(Goal of the exercise): Each record below should be output verbatim, without pictures.

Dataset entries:
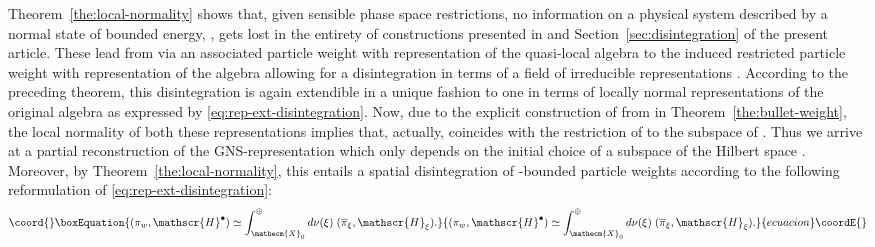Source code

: \documentclass[a4paper,a4paper]{article}
\numberwithin{equation}{section}
\providecommand{\Xecm}{\mathecm{X}}
\providecommand{\Afrak}{\mathfrak{A}}
\providecommand{\Hscr}{\mathscr{H}}
\providecommand{\Sscr}{\mathscr{S}}
\providecommand{\pibar}{\overline{\pi}}
\providecommand{\Hbullet}{\mathscr{H}^\bullet}
\providecommand{\Abullet}{\mathfrak{A}^\bullet}
\theoremstyle{definition}
\theoremstyle{plain}
\theoremstyle{remark}
\theoremstyle{assumption}
\providecommand{\bset}[1]{\bigl\{ #1 \bigr\}}
\providecommand{\scp}[2]{\langle #1 \vert #2 \rangle}
\begin{document}
  Theorem~\ref{the:local-normality} shows that, given sensible phase
  space restrictions, no information on a physical system described by
  a normal state of bounded energy, \myHighlight{$\omega \in \Sscr ( \Delta )$}\coordHE{},
  gets lost in the entirety of constructions presented in
  \cite[Section~3]{porrmann:2002a} and
  Section~\ref{sec:disintegration} of the present article. These lead
  from \myHighlight{$\omega$}\coordHE{} via an associated particle weight with representation
  \myHighlight{$( \pi_w , \Hscr_w )$}\coordHE{} of the quasi-local algebra \myHighlight{$\Afrak$}\coordHE{} to the
  induced restricted particle weight with representation \myHighlight{$(
  \pi^\bullet , \Hbullet )$}\coordHE{} of the algebra \myHighlight{$\Abullet$}\coordHE{} allowing for a
  disintegration in terms of a field of irreducible representations
  \myHighlight{$\bset{( \pi_\xi , \Hscr_\xi ) : \xi \in \Xecm_0}$}\coordHE{}. According to the
  preceding theorem, this disintegration is again extendible in a
  unique fashion to one in terms of locally normal representations of
  the original algebra \myHighlight{$\Afrak$}\coordHE{} as expressed by
  \eqref{eq:rep-ext-disintegration}. Now, due to the explicit
  construction of \myHighlight{$( \pi^\bullet , \Hbullet)$}\coordHE{} from \myHighlight{$( \pi_w ,
  \Hscr_w)$}\coordHE{} in Theorem~\ref{the:bullet-weight}, the local normality of
  both these representations implies that, actually, \myHighlight{$\pibar^\bullet$}\coordHE{}
  coincides with the restriction of \coordHE{} to the subspace \myHighlight{$\Hbullet$}\coordHE{}
  of \myHighlight{$\Hscr_w$}\coordHE{}. Thus we arrive at a partial reconstruction of the
  GNS-representation \myHighlight{$( \pi_w , \Hscr_w )$}\coordHE{} which only depends on the
  initial choice of a subspace of the Hilbert space \myHighlight{$\Hscr_w$}\coordHE{}.
  Moreover, by Theorem~\ref{the:local-normality}, this entails a
  spatial disintegration of \myHighlight{$\Delta$}\coordHE{}-bounded particle weights
  \myHighlight{$\scp{~.~}{~.~}$}\coordHE{} according to the following reformulation of
  \eqref{eq:rep-ext-disintegration}:
  \begin{equation}\coord{}\boxEquation{
    \label{eq:rep-ori-disintegration}
    ( \pi_w , \Hbullet ) \simeq \int_{\Xecm_0}^\oplus d \nu ( \xi ) \;
    ( \pibar_\xi , \Hscr_\xi ) \text{.}
  }{
    ( \pi_w , \Hbullet ) \simeq \int_{\Xecm_0}^\oplus d \nu ( \xi ) \;
    ( \pibar_\xi , \Hscr_\xi ) \text{.}
  }{ecuacion}\coordE{}\end{equation}
\end{document}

(Answer to this exercise):
Source code

: \documentclass[a4paper,a4paper]{article}
\numberwithin{equation}{section}
\providecommand{\Xecm}{\mathecm{X}}
\providecommand{\Afrak}{\mathfrak{A}}
\providecommand{\Hscr}{\mathscr{H}}
\providecommand{\Sscr}{\mathscr{S}}
\providecommand{\pibar}{\overline{\pi}}
\providecommand{\Hbullet}{\mathscr{H}^\bullet}
\providecommand{\Abullet}{\mathfrak{A}^\bullet}
\theoremstyle{definition}
\theoremstyle{plain}
\theoremstyle{remark}
\theoremstyle{assumption}
\providecommand{\bset}[1]{\bigl\{ #1 \bigr\}}
\providecommand{\scp}[2]{\langle #1 \vert #2 \rangle}
\begin{document}
  Theorem~\ref{the:local-normality} shows that, given sensible phase
  space restrictions, no information on a physical system described by
  a normal state of bounded energy, \myHighlight{$\omega \in \Sscr ( \Delta )$}\coordHE{},
  gets lost in the entirety of constructions presented in
  \cite[Section~3]{porrmann:2002a} and
  Section~\ref{sec:disintegration} of the present article. These lead
  from \myHighlight{$\omega$}\coordHE{} via an associated particle weight with representation
  \myHighlight{$( \pi_w , \Hscr_w )$}\coordHE{} of the quasi-local algebra \myHighlight{$\Afrak$}\coordHE{} to the
  induced restricted particle weight with representation \myHighlight{$(
  \pi^\bullet , \Hbullet )$}\coordHE{} of the algebra \myHighlight{$\Abullet$}\coordHE{} allowing for a
  disintegration in terms of a field of irreducible representations
  \myHighlight{$\bset{( \pi_\xi , \Hscr_\xi ) : \xi \in \Xecm_0}$}\coordHE{}. According to the
  preceding theorem, this disintegration is again extendible in a
  unique fashion to one in terms of locally normal representations of
  the original algebra \myHighlight{$\Afrak$}\coordHE{} as expressed by
  \eqref{eq:rep-ext-disintegration}. Now, due to the explicit
  construction of \myHighlight{$( \pi^\bullet , \Hbullet)$}\coordHE{} from \myHighlight{$( \pi_w ,
  \Hscr_w)$}\coordHE{} in Theorem~\ref{the:bullet-weight}, the local normality of
  both these representations implies that, actually, \myHighlight{$\pibar^\bullet$}\coordHE{}
  coincides with the restriction of \coordHE{} to the subspace \myHighlight{$\Hbullet$}\coordHE{}
  of \myHighlight{$\Hscr_w$}\coordHE{}. Thus we arrive at a partial reconstruction of the
  GNS-representation \myHighlight{$( \pi_w , \Hscr_w )$}\coordHE{} which only depends on the
  initial choice of a subspace of the Hilbert space \myHighlight{$\Hscr_w$}\coordHE{}.
  Moreover, by Theorem~\ref{the:local-normality}, this entails a
  spatial disintegration of \myHighlight{$\Delta$}\coordHE{}-bounded particle weights
  \myHighlight{$\scp{~.~}{~.~}$}\coordHE{} according to the following reformulation of
  \eqref{eq:rep-ext-disintegration}:
  \begin{equation}\coord{}\boxEquation{
    \label{eq:rep-ori-disintegration}
    ( \pi_w , \Hbullet ) \simeq \int_{\Xecm_0}^\oplus d \nu ( \xi ) \;
    ( \pibar_\xi , \Hscr_\xi ) \text{.}
  }{
    ( \pi_w , \Hbullet ) \simeq \int_{\Xecm_0}^\oplus d \nu ( \xi ) \;
    ( \pibar_\xi , \Hscr_\xi ) \text{.}
  }{ecuacion}\coordE{}\end{equation}
\end{document}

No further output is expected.